▸ WHAT YOU SHOULD DO
Copy each line below in which the word "larger" occurs.

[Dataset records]
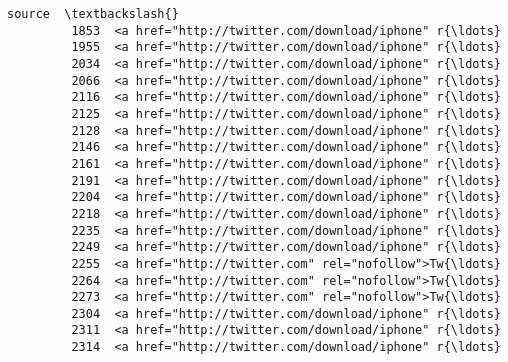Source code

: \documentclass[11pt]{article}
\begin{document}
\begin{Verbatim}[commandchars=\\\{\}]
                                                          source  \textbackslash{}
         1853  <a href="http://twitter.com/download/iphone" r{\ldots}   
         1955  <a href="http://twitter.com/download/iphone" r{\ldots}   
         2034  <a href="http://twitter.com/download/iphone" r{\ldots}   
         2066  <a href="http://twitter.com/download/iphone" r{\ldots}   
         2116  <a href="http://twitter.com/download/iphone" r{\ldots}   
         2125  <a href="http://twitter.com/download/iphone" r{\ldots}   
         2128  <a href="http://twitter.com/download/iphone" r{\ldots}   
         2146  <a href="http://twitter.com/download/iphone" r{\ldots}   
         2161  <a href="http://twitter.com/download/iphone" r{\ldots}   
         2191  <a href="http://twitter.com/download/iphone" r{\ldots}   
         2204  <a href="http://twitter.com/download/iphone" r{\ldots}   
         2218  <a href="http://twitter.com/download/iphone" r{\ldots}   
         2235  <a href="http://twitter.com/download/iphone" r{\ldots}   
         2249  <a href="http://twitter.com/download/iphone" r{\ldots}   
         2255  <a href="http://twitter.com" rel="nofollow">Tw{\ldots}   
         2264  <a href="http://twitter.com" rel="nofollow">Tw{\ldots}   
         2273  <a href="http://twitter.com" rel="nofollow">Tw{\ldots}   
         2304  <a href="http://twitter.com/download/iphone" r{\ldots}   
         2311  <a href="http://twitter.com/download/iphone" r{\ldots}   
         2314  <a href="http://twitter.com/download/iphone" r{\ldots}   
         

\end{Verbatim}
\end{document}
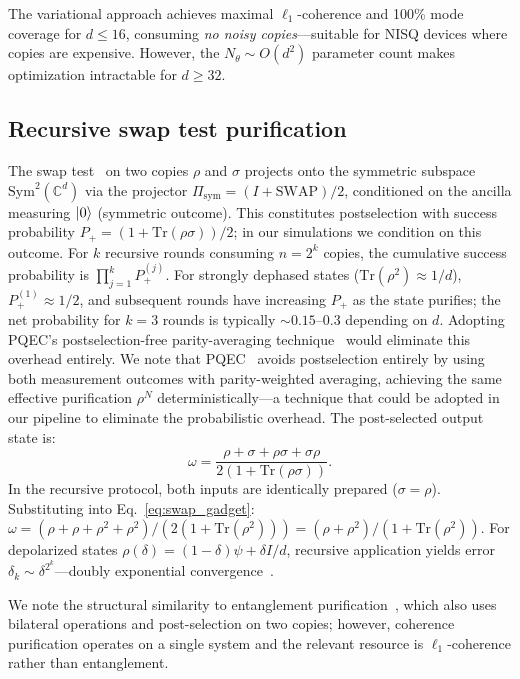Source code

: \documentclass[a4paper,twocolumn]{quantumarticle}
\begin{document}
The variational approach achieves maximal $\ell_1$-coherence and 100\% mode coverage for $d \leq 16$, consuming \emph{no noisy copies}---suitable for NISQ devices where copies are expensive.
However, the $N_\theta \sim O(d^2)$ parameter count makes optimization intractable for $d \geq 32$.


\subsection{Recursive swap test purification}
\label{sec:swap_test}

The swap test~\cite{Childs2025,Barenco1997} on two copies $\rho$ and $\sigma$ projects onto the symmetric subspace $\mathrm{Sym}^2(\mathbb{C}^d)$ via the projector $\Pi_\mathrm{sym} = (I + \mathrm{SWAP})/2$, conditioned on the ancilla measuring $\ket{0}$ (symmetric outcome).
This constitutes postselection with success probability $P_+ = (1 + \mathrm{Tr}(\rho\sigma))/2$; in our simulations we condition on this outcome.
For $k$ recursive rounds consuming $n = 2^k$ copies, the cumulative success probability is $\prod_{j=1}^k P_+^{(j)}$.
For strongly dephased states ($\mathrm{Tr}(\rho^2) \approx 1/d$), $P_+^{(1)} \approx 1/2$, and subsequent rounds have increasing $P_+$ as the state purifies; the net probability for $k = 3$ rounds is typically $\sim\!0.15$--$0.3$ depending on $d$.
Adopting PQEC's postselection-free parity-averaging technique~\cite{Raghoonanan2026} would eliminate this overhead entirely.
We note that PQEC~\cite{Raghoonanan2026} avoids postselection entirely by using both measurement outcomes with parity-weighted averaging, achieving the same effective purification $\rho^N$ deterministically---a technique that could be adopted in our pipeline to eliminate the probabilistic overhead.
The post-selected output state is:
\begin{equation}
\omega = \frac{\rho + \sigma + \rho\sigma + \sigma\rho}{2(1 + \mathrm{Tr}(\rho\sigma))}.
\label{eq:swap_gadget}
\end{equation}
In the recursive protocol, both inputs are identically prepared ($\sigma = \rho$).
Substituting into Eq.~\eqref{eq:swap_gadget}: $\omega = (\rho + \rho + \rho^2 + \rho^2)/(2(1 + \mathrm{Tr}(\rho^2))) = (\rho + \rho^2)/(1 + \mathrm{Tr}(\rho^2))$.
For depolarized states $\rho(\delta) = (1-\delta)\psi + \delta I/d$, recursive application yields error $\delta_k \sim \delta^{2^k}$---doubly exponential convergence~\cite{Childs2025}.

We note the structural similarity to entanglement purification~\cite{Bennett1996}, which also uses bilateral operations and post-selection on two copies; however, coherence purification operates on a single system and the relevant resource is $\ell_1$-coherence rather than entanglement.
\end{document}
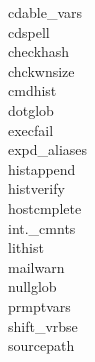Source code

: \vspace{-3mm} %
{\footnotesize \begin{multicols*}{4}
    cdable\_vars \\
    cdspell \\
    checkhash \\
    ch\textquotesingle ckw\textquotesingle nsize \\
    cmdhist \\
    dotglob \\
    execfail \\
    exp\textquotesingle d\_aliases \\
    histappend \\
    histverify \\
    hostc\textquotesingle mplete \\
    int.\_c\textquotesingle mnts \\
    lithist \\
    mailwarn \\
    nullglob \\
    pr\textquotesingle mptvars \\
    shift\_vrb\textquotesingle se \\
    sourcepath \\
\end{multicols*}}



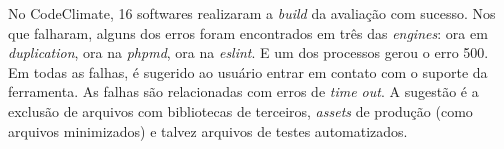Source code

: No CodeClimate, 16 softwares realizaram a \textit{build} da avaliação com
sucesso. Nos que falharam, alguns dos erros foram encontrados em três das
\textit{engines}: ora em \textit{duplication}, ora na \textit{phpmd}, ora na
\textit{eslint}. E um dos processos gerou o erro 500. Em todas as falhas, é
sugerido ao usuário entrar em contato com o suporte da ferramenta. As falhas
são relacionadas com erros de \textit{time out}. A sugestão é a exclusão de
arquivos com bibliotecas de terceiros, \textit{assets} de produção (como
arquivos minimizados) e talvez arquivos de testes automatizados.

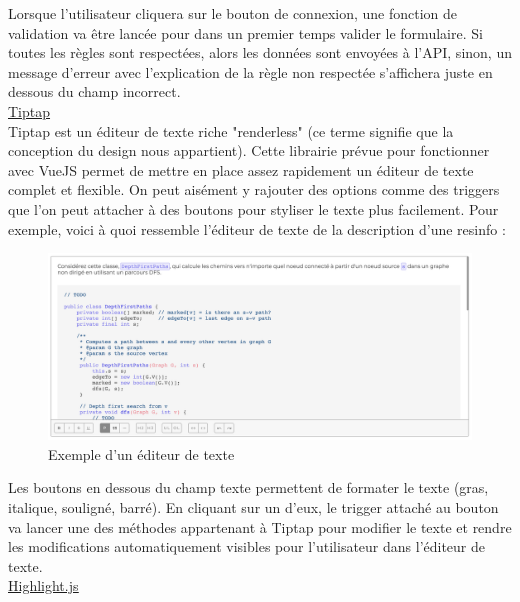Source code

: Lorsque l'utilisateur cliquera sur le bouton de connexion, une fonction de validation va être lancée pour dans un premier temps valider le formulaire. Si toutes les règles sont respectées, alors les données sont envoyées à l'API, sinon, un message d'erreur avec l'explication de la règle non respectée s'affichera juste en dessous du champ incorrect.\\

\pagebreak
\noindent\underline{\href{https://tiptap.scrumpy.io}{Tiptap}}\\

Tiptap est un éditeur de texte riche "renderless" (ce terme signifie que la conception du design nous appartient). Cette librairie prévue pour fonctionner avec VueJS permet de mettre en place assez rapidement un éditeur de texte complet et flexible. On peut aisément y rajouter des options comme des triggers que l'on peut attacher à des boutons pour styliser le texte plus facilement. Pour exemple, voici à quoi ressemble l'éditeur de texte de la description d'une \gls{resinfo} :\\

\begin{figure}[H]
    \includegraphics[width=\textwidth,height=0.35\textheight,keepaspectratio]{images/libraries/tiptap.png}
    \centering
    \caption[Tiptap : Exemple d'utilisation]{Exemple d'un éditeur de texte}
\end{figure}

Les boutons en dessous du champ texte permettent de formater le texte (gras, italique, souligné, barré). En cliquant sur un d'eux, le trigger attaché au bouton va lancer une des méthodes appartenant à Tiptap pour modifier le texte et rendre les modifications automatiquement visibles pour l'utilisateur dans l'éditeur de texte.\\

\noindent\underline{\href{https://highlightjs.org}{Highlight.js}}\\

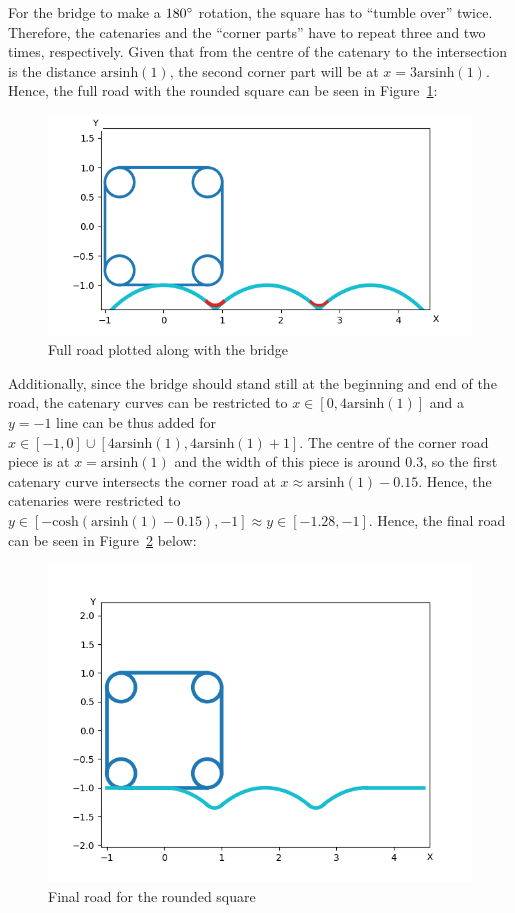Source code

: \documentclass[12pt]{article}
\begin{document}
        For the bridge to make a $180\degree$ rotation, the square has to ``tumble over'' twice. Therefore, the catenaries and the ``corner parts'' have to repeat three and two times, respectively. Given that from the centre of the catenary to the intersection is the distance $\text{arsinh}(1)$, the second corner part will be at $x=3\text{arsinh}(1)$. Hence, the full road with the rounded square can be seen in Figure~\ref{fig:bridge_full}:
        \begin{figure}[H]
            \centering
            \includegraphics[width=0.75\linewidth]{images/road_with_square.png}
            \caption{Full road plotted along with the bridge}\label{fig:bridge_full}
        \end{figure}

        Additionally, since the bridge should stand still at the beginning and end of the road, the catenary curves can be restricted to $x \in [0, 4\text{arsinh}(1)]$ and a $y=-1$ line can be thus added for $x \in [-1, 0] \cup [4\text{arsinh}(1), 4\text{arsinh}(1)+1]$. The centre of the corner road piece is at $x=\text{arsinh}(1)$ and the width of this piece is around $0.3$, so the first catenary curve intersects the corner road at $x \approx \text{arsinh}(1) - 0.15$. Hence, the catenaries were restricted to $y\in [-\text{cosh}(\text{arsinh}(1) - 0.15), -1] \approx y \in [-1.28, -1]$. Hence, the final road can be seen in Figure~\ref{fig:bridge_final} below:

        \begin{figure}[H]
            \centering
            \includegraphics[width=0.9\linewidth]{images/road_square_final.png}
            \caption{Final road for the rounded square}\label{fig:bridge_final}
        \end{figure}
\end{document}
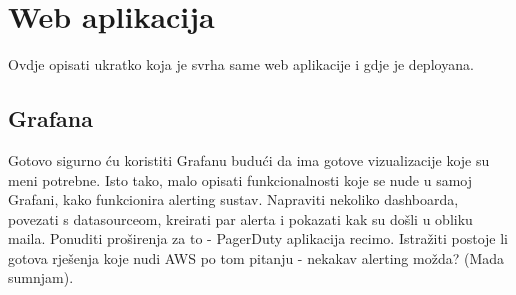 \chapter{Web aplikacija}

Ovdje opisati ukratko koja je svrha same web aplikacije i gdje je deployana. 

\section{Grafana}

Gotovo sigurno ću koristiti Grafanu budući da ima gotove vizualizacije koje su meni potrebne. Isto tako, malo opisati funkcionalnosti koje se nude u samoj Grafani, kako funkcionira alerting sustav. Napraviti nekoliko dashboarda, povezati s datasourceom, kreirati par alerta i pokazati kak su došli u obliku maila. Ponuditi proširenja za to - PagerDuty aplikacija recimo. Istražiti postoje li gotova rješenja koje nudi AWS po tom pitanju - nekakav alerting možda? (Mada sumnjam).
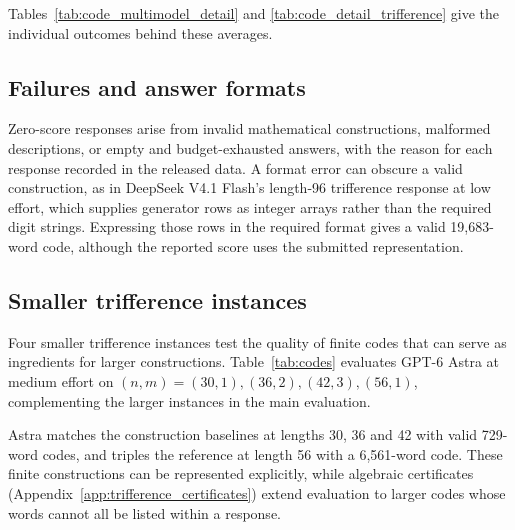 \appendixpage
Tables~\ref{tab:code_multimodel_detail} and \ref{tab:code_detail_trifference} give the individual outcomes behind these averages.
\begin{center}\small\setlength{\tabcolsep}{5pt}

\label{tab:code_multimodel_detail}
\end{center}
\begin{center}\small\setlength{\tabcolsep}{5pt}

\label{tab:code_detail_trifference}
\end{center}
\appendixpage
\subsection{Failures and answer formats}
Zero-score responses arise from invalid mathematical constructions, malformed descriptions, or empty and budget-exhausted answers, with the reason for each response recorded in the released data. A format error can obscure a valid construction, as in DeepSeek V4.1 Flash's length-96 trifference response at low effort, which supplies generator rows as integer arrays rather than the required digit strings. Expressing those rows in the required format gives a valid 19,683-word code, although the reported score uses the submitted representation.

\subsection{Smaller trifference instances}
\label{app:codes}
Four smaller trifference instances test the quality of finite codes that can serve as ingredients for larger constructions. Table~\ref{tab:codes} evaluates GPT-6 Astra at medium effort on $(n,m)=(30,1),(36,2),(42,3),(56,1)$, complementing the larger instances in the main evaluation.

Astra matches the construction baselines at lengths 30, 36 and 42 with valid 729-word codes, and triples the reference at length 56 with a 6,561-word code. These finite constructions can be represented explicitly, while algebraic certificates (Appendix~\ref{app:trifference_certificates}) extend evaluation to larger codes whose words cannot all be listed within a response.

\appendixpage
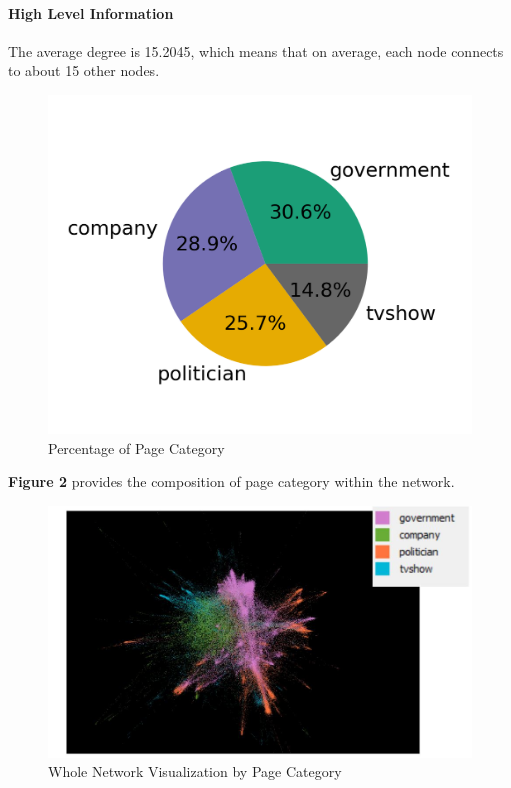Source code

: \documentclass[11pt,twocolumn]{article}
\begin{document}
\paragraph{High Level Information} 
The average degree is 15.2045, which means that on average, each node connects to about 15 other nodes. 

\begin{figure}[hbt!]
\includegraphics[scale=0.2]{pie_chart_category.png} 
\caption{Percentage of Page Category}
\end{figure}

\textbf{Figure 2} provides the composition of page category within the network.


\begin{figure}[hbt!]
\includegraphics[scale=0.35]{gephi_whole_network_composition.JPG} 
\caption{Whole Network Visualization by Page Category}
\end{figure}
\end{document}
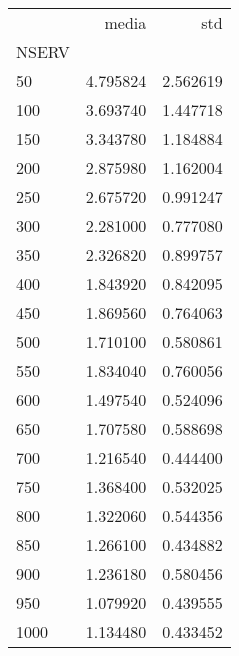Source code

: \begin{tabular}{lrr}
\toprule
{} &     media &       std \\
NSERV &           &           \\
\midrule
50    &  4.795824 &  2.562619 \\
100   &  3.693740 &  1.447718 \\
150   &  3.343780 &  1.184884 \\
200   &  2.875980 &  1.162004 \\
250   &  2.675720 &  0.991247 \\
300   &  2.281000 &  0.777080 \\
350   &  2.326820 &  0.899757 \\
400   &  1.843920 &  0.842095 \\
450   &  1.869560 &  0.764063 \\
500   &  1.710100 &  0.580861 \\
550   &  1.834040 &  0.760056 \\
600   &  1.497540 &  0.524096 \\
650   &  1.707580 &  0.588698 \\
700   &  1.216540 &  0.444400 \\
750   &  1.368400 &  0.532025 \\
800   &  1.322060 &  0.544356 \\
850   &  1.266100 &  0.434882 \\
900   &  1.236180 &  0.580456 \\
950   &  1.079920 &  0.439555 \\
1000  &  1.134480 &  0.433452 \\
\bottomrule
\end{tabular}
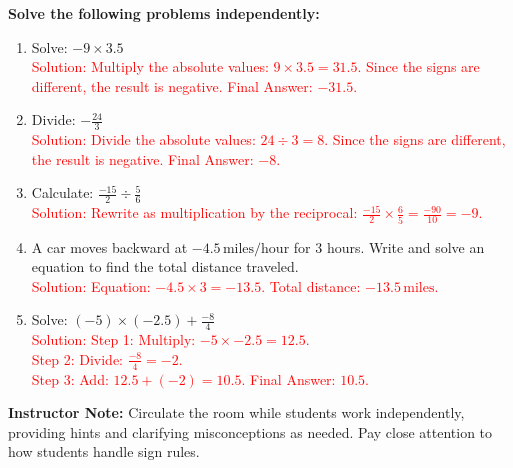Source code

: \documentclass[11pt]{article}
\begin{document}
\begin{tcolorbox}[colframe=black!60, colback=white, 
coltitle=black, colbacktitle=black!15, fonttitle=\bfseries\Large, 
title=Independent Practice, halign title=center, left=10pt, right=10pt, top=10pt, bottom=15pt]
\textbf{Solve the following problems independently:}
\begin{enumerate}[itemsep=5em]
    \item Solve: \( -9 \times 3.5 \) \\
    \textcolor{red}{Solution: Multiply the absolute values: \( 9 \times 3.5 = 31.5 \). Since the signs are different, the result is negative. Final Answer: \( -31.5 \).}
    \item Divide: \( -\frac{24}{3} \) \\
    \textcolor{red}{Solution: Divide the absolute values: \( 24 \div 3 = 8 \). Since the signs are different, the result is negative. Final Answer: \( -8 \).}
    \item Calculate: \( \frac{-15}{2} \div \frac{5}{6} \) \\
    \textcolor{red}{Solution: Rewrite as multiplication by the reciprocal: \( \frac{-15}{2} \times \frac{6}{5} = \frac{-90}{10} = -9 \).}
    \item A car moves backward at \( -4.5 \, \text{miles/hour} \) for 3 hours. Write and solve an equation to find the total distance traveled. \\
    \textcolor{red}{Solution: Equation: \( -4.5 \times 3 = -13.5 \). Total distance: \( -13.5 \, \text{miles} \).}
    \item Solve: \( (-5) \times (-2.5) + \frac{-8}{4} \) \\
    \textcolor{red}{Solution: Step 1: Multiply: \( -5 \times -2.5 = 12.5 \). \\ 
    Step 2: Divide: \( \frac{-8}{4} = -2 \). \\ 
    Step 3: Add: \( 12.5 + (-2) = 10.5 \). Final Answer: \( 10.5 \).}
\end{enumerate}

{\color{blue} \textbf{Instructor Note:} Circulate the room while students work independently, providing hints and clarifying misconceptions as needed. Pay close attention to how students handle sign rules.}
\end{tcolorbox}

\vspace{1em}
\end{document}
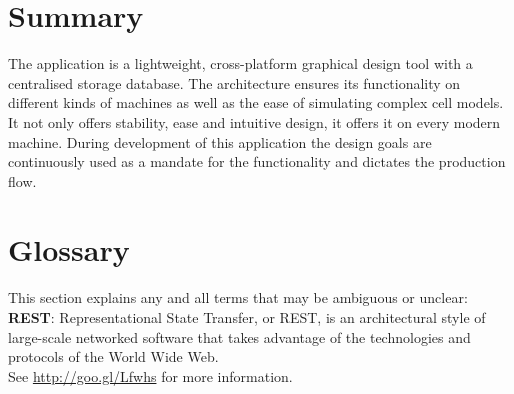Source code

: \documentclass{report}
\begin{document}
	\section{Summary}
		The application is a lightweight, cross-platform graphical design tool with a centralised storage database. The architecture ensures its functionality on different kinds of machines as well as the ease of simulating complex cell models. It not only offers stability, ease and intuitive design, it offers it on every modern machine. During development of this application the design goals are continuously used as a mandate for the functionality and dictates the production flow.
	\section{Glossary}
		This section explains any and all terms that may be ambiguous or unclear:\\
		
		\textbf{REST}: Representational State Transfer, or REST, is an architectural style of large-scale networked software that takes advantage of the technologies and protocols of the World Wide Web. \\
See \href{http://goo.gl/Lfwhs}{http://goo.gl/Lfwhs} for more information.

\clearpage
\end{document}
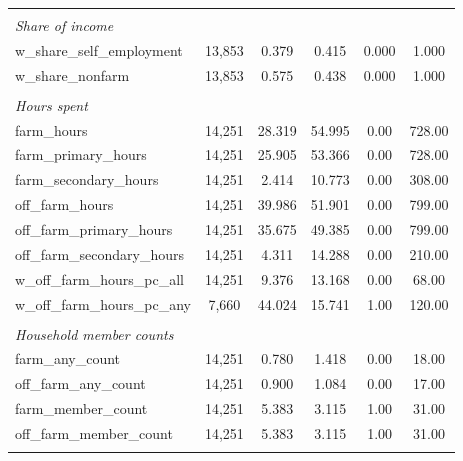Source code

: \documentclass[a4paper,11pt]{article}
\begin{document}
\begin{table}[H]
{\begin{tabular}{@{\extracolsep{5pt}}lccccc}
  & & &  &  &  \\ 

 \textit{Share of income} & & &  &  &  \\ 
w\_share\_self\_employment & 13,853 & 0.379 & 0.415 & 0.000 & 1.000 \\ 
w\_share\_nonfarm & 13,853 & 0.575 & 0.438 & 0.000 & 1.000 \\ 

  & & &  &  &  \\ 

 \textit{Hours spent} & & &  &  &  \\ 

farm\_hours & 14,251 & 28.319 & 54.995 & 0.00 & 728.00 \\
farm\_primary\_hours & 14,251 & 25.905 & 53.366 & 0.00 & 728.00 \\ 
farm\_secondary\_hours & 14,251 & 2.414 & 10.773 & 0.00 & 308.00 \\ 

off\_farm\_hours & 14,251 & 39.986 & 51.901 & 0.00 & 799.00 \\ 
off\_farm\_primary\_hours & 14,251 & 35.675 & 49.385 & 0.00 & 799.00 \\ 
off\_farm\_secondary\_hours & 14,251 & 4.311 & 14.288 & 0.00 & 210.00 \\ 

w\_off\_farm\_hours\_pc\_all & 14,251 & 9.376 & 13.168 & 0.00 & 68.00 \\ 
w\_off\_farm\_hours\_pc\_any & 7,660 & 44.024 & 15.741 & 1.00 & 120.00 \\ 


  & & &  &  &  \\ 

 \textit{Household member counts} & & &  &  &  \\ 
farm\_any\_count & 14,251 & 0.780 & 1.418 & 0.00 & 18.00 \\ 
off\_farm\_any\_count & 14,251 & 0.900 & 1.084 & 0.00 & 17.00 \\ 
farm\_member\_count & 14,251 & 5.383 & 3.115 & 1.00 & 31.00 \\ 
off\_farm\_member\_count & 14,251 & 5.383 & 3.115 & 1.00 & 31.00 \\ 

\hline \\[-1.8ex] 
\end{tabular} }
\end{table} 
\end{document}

▸ YOUR RESPONSE
Four smaller trifference instances test the quality of finite codes that can serve as ingredients for larger constructions. Table~\ref{tab:codes} evaluates GPT-6 Astra at medium effort on $(n,m)=(30,1),(36,2),(42,3),(56,1)$, complementing the larger instances in the main evaluation.
Astra matches the construction baselines at lengths 30, 36 and 42 with valid 729-word codes, and triples the reference at length 56 with a 6,561-word code. These finite constructions can be represented explicitly, while algebraic certificates (Appendix~\ref{app:trifference_certificates}) extend evaluation to larger codes whose words cannot all be listed within a response.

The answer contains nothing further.